Increased infiltration and tolerised antigen-specific CD8(+) TEM cells in tumor but not peripheral blood have no impact on survival of HCMV(+) glioblastoma patients.

Human cytomegalovirus (HCMV) antigens in glioblastoma (GBM) present opportunities for personalised immunotherapy. However, their presence in GBM tissue is still under debate, and evidence of their impact on functional immune responses and prognosis is sparse. Here, we investigated the presence of pp65 (UL83) and immediate early 1 (IE-1) HCMV antigens in a cohort of Norwegian GBM patients (n = 177), using qPCR, immunohistochemistry, and serology. HCMV status was then used to investigate whether viral antigens influenced immune cell phenotype, infiltration, activation and patient survival. Pp65 and IE-1 were detected by qPCR in 23% and 43% of GBM patients, respectively. Furthermore, there was increased seropositivity in GBM patients relative to donors (79% vs. 48%, respectively; Logistic regression, OR = 4.05, 95%CI [1.807-9.114], P = 0.001, also when adjusted for age (OR = 2.84, 95%CI [1.110-7.275], P = 0.029). Tissue IE-1-positivity correlated with increased CD3(+)CD8(+) T-cell infiltration (P < 0.0001), where CD8(+) effector memory T (TEM) cells accounted for the majority of CD8(+)T cells compared with peripheral blood of HCMV(+) patients (P < 0.0001), and HCMV(+) (P < 0.001) and HCMV(-) (P < 0.001) donors. HLA-A2/B8-restricted HCMV-specific CD8(+) T cells were more frequent in blood and tumor of HCMV(+) GBM patients compared with seronegative patients, and donors irrespective of their serostatus. In biopsies, the HCMV-specific CD8(+) TEM cells highly expressed CTLA-4 and PD-1 immune checkpoint protein markers compared with populations in peripheral blood (P < 0.001 and P < 0.0001), which expressed 3-fold greater levels of CD28 (P < 0.001 and P < 0.0001).
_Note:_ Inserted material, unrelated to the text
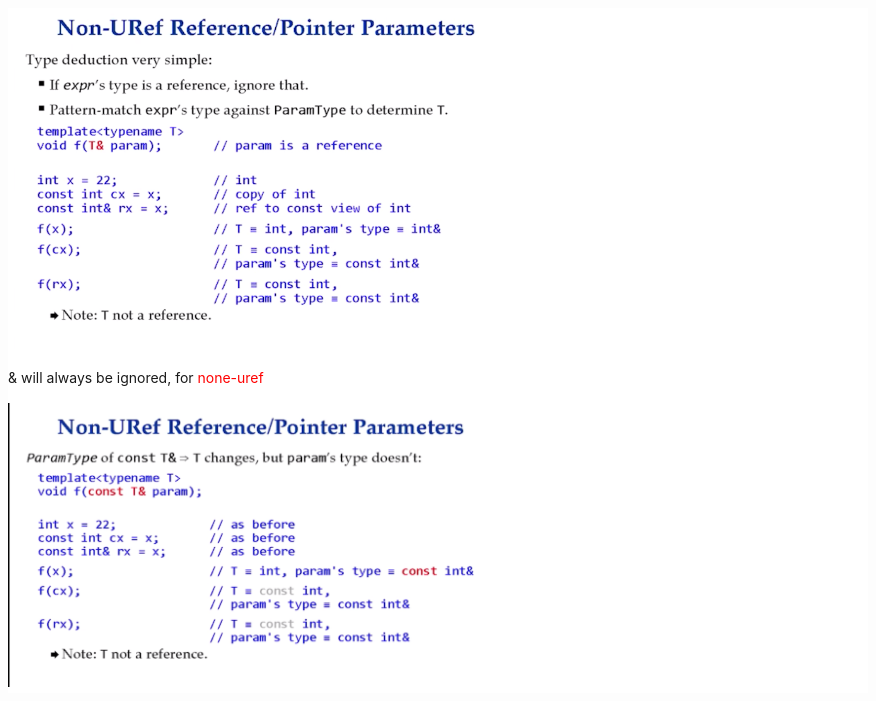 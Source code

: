 <img src="resource/pictures/c++_lvalue_rvalue_template_type_deduction_2.png" alt="c++_lvalue_rvalue_template_type_deduction_2" width="500"/>

& will always be ignored, for <span style="color:red">none-uref</span>


<img src="resource/pictures/c++_lvalue_rvalue_template_type_deduction_3.png" alt="c++_lvalue_rvalue_template_type_deduction_3" width="500"/>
These peripheral blood T cells correspondingly secreted higher levels of IFNγ in response to pp65 and IE-1 peptide stimulation (P < 0.001). Thus, despite apparent increased immunogenicity of HCMV compared with tumor antigens, the T cells were tolerised, and HCMV status did not impact patient survival (Log Rank3.53 HR = 0.85 95%CI [0.564-1.290], P = 0.45). Enhancing immune functionality in the tumor microenvironment thus may improve patient outcome.